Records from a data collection
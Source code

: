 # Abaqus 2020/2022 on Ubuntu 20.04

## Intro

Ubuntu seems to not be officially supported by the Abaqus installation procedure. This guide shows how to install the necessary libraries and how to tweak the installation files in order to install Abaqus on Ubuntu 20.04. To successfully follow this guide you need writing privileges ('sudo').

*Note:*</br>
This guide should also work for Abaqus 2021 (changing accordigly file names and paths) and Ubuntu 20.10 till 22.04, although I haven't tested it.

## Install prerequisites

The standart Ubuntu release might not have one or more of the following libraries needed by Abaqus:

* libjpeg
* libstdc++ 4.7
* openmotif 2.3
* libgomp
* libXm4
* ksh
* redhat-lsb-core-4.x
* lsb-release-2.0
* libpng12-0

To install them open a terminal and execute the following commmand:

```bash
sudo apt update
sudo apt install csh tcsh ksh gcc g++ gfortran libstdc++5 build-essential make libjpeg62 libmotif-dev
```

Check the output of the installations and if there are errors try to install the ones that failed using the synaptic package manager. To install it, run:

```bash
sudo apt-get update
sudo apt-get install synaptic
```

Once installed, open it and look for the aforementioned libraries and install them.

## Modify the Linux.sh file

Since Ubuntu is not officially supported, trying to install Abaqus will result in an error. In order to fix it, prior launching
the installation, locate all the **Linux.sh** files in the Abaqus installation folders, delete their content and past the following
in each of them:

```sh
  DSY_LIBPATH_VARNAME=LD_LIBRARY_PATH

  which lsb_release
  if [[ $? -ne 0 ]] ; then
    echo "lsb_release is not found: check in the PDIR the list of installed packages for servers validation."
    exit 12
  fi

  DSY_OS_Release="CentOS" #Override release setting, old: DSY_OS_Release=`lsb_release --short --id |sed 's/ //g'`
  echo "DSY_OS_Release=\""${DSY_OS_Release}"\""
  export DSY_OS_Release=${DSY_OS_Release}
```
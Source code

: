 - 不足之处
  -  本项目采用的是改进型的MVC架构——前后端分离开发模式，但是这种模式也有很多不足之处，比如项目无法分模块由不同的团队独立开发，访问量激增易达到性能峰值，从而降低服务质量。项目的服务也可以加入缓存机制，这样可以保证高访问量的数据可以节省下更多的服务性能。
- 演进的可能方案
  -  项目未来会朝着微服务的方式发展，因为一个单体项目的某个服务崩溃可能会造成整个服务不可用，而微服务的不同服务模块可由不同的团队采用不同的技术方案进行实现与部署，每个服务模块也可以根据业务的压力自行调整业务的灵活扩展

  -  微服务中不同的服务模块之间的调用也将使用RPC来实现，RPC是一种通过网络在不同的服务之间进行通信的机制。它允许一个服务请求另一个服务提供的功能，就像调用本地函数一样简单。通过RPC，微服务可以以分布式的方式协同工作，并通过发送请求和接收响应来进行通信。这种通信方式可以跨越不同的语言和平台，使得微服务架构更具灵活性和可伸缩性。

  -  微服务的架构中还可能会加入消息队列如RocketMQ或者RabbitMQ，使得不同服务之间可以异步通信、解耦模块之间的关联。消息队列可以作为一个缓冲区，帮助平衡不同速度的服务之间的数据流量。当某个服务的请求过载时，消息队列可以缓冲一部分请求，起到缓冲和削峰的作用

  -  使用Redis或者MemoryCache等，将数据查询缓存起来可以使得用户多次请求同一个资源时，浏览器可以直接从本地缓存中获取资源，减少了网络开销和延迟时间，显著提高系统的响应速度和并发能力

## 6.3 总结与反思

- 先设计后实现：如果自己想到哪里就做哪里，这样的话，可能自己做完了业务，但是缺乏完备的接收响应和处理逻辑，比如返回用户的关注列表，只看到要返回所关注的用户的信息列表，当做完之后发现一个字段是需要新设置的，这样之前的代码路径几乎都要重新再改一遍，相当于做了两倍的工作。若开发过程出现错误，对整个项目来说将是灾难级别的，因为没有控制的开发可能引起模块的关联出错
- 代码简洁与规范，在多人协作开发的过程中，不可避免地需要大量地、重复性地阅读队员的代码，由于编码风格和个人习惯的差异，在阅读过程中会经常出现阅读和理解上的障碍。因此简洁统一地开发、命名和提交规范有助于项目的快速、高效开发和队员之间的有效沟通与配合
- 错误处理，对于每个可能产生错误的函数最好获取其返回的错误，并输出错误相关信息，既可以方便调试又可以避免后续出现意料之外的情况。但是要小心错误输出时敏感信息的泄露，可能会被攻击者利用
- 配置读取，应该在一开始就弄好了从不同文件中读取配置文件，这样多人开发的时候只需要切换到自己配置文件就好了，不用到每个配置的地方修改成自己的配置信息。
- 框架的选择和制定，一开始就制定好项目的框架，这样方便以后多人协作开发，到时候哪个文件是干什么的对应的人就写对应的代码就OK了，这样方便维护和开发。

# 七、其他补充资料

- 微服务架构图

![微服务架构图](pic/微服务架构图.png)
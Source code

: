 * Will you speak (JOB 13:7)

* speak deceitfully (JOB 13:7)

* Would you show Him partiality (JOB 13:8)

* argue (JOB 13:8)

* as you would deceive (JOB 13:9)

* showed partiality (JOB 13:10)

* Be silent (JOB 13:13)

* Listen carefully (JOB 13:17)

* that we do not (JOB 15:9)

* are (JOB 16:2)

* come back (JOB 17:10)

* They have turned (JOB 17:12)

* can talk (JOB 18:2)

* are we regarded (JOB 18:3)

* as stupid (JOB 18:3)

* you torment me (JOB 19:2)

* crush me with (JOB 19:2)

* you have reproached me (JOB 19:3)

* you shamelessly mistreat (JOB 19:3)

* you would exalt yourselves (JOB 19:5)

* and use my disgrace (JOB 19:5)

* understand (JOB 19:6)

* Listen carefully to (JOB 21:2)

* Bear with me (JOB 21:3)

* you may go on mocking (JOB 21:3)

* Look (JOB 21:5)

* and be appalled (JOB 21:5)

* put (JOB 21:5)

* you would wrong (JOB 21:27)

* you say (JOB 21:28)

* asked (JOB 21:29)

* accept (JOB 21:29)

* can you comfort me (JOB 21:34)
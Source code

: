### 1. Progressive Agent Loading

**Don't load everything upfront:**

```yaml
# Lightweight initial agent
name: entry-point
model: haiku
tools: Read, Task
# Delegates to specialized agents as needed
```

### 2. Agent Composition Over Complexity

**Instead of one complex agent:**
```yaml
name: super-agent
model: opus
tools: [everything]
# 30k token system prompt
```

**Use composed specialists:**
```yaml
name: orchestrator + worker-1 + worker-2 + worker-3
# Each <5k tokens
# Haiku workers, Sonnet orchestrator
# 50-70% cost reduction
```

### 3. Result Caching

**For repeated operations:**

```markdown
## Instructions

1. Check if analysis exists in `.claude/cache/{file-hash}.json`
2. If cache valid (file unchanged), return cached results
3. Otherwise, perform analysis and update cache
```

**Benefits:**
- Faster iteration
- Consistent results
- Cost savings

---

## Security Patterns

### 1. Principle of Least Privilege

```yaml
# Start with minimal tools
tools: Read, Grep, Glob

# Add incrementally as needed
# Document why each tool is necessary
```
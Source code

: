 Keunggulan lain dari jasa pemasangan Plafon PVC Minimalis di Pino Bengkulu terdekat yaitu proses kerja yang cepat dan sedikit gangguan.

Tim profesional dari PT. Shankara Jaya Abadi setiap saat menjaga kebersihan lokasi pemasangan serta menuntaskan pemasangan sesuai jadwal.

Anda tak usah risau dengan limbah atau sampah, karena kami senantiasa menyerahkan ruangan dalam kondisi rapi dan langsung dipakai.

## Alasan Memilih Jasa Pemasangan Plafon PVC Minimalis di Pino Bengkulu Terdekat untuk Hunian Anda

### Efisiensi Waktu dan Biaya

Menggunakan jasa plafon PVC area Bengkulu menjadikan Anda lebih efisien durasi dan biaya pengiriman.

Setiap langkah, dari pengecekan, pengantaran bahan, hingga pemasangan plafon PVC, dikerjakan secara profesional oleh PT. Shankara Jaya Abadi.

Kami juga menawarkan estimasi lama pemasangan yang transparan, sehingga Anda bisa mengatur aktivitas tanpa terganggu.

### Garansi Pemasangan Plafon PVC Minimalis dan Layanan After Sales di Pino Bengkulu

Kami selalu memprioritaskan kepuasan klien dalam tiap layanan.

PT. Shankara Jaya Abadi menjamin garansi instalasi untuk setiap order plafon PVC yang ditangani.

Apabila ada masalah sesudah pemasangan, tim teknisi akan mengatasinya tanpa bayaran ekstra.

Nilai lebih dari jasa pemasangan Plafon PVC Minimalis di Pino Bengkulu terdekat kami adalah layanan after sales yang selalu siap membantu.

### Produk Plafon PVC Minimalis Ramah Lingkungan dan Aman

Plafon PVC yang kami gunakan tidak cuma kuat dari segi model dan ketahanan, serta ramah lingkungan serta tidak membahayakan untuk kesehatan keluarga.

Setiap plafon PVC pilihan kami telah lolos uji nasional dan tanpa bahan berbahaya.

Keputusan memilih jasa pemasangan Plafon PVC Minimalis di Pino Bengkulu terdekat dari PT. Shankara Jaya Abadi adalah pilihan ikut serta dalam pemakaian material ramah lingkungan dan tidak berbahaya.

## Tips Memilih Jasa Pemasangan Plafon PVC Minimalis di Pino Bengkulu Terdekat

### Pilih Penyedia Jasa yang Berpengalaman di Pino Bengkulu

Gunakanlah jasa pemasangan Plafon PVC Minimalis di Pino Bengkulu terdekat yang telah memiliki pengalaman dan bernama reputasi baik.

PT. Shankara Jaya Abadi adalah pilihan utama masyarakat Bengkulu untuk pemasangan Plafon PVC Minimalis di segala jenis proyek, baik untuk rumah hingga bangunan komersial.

■ **What is being asked**
Copy the records above exactly, beginning at the line that contains "- 配置读取，应该在一开始就" and stopping after the line that contains "not (JOB 15:9)".

■ **Exercise answer**
- 配置读取，应该在一开始就弄好了从不同文件中读取配置文件，这样多人开发的时候只需要切换到自己配置文件就好了，不用到每个配置的地方修改成自己的配置信息。
- 框架的选择和制定，一开始就制定好项目的框架，这样方便以后多人协作开发，到时候哪个文件是干什么的对应的人就写对应的代码就OK了，这样方便维护和开发。

# 七、其他补充资料

- 微服务架构图

![微服务架构图](pic/微服务架构图.png)
Source code

: * Will you speak (JOB 13:7)

* speak deceitfully (JOB 13:7)

* Would you show Him partiality (JOB 13:8)

* argue (JOB 13:8)

* as you would deceive (JOB 13:9)

* showed partiality (JOB 13:10)

* Be silent (JOB 13:13)

* Listen carefully (JOB 13:17)

* that we do not (JOB 15:9)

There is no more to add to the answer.